No matter how many chapters Wailun Chan’s finance career ultimately spans, the decade that he spent at LinkedIn will always stand out.
It perhaps goes without saying that as a finance career investment, a 10-year resume stint is increasingly rare today, and it’s not uncommon for a “decade investor” looking back on his or her lengthy tenure to launch one or two “If onlys,” as in “If only I had left 3 years sooner.”
Such is not the case for Wailun Chan, though, whose LinkedIn career spanned from 2010 to 2020 and overlapped a period during which the social media company’s workforce grew from 400 to 16,000 employees as its annual revenues grew from roughly $100 million (pre-IPO) to nearly $10 billion.
Chan’s investment of career years at LinkedIn arguably represents a case of being in the right place at the right time with the right outcome, which eventually resulted in a CFO job offer that led the seasoned FP&A leader to exit the social media company.
Still, what makes Chan’s LinkedIn career chapter worthy of note to finance career builders is not necessarily its length or ultimate outcome but instead how he was unquestionably up to the challenges ahead even as he arrived at the firm.
In fact, the finance resume of LinkedIn’s new FP&A hire was already a dozen years long and included stints at GE Capital and Kraft Foods as well as a recently added business degree.
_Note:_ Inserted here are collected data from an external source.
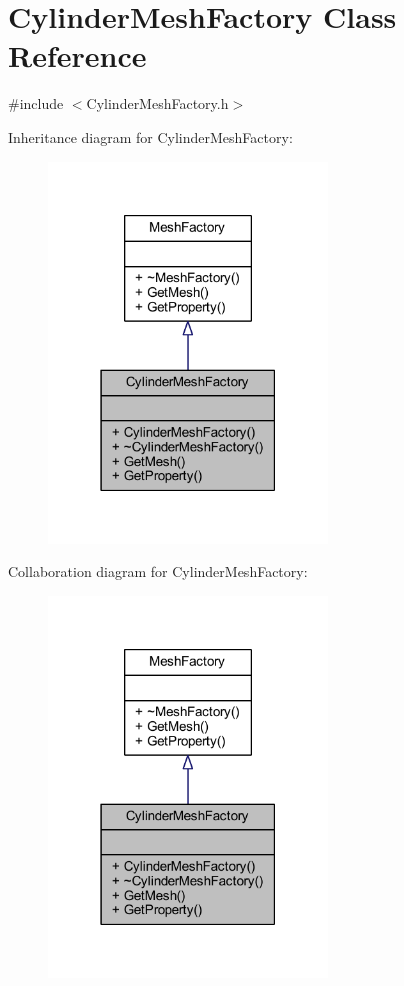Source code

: \hypertarget{class_cylinder_mesh_factory}{}\section{Cylinder\+Mesh\+Factory Class Reference}
\label{class_cylinder_mesh_factory}


{\ttfamily \#include $<$Cylinder\+Mesh\+Factory.\+h$>$}



Inheritance diagram for Cylinder\+Mesh\+Factory\+:
\nopagebreak
\begin{figure}[H]
\begin{center}
\leavevmode
\includegraphics[width=210pt]{class_cylinder_mesh_factory__inherit__graph}
\end{center}
\end{figure}


Collaboration diagram for Cylinder\+Mesh\+Factory\+:
\nopagebreak
\begin{figure}[H]
\begin{center}
\leavevmode
\includegraphics[width=210pt]{class_cylinder_mesh_factory__coll__graph}
\end{center}
\end{figure}
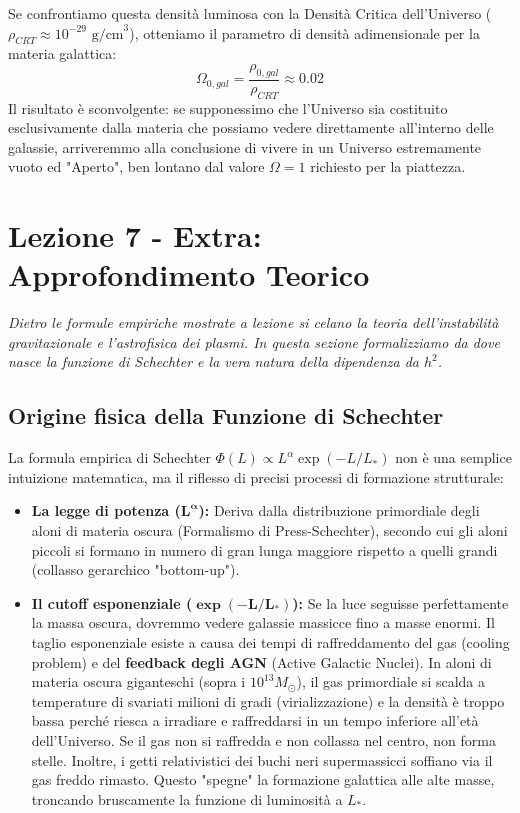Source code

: \documentclass[11pt,a4paper]{report}
\begin{document}
Se confrontiamo questa densità luminosa con la Densità Critica dell'Universo ($\rho_{CRT} \approx 10^{-29} \text{ g/cm}^3$), otteniamo il parametro di densità adimensionale per la materia galattica:
\begin{equation}
\Omega_{0,gal} = \frac{\rho_{0,gal}}{\rho_{CRT}} \approx 0.02
\end{equation}
Il risultato è sconvolgente: se supponessimo che l'Universo sia costituito esclusivamente dalla materia che possiamo vedere direttamente all'interno delle galassie, arriveremmo alla conclusione di vivere in un Universo estremamente vuoto ed "Aperto", ben lontano dal valore $\Omega = 1$ richiesto per la piattezza. 

\newpage
\section{Lezione 7 - Extra: Approfondimento Teorico}

\textit{Dietro le formule empiriche mostrate a lezione si celano la teoria dell'instabilità gravitazionale e l'astrofisica dei plasmi. In questa sezione formalizziamo da dove nasce la funzione di Schechter e la vera natura della dipendenza da $h^2$.}

\subsection{Origine fisica della Funzione di Schechter}
La formula empirica di Schechter $\Phi(L) \propto L^\alpha \exp(-L/L_*)$ non è una semplice intuizione matematica, ma il riflesso di precisi processi di formazione strutturale:
\begin{itemize}
    \item \textbf{La legge di potenza ($\mathbf{L^\alpha}$):} Deriva dalla distribuzione primordiale degli aloni di materia oscura (Formalismo di Press-Schechter), secondo cui gli aloni piccoli si formano in numero di gran lunga maggiore rispetto a quelli grandi (collasso gerarchico "bottom-up").
    \item \textbf{Il cutoff esponenziale ($\mathbf{\exp(-L/L_*)}$):} Se la luce seguisse perfettamente la massa oscura, dovremmo vedere galassie massicce fino a masse enormi. Il taglio esponenziale esiste a causa dei tempi di raffreddamento del gas (cooling problem) e del \textbf{feedback degli AGN} (Active Galactic Nuclei). In aloni di materia oscura giganteschi (sopra i $10^{13} M_\odot$), il gas primordiale si scalda a temperature di svariati milioni di gradi (virializzazione) e la densità è troppo bassa perché riesca a irradiare e raffreddarsi in un tempo inferiore all'età dell'Universo. Se il gas non si raffredda e non collassa nel centro, non forma stelle. Inoltre, i getti relativistici dei buchi neri supermassicci soffiano via il gas freddo rimasto. Questo "spegne" la formazione galattica alle alte masse, troncando bruscamente la funzione di luminosità a $L_*$.
\end{itemize}
\end{document}
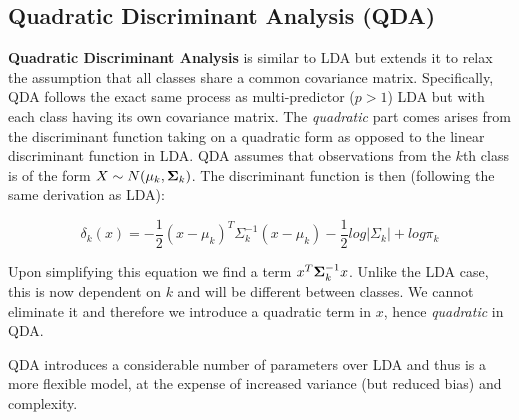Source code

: \subsection{Quadratic Discriminant Analysis (QDA)}

\textbf{Quadratic Discriminant Analysis} is similar to LDA but extends it to relax the assumption that all classes share a common covariance matrix. Specifically, QDA follows the exact same process as multi-predictor ($p>1$) LDA but with each class having its own covariance matrix. The \textit{quadratic} part comes arises from the discriminant function taking on a quadratic form as opposed to the linear discriminant function in LDA. QDA assumes that observations from the $k$th class is of the form $X\sim N(\mu_{k},\mathbf{\Sigma}_{k})$. The discriminant function is then (following the same derivation as LDA):

$$ \delta_{k}(x) = -\frac{1}{2} (x-\mu_{k})^{T}\Sigma_{k}^{-1}(x-\mu_{k}) -\frac{1}{2} log|\Sigma_{k}| + log\pi_{k} $$

Upon simplifying this equation we find a term $x^{T}\mathbf{\Sigma}^{-1}_{k}x$. Unlike the LDA case, this is now dependent on $k$ and will be different between classes. We cannot eliminate it and therefore we introduce a quadratic term in $x$, hence \textit{quadratic} in QDA.

QDA introduces a considerable number of parameters over LDA and thus is a more flexible model, at the expense of increased variance (but reduced bias) and complexity.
Consequently, there’s little reason to doubt that the LinkedIn recruiters who first eyeballed Chan knew instantly that they found their future FP&A leader.
First of all, Chan tells us, he was tasked with helping the company to address a lopsided membership model that featured LinkedIn members outside of the U.S. accounting for 60 percent of the overall membership numbers while paying only about 30 percent of the worldwide membership fees.
To support the effort, Chan was deployed as the company’s first sales finance executive, a position that allowed him from the very start of his LinkedIn career to serve as a primary connection between the company’s FP&A and business operations teams.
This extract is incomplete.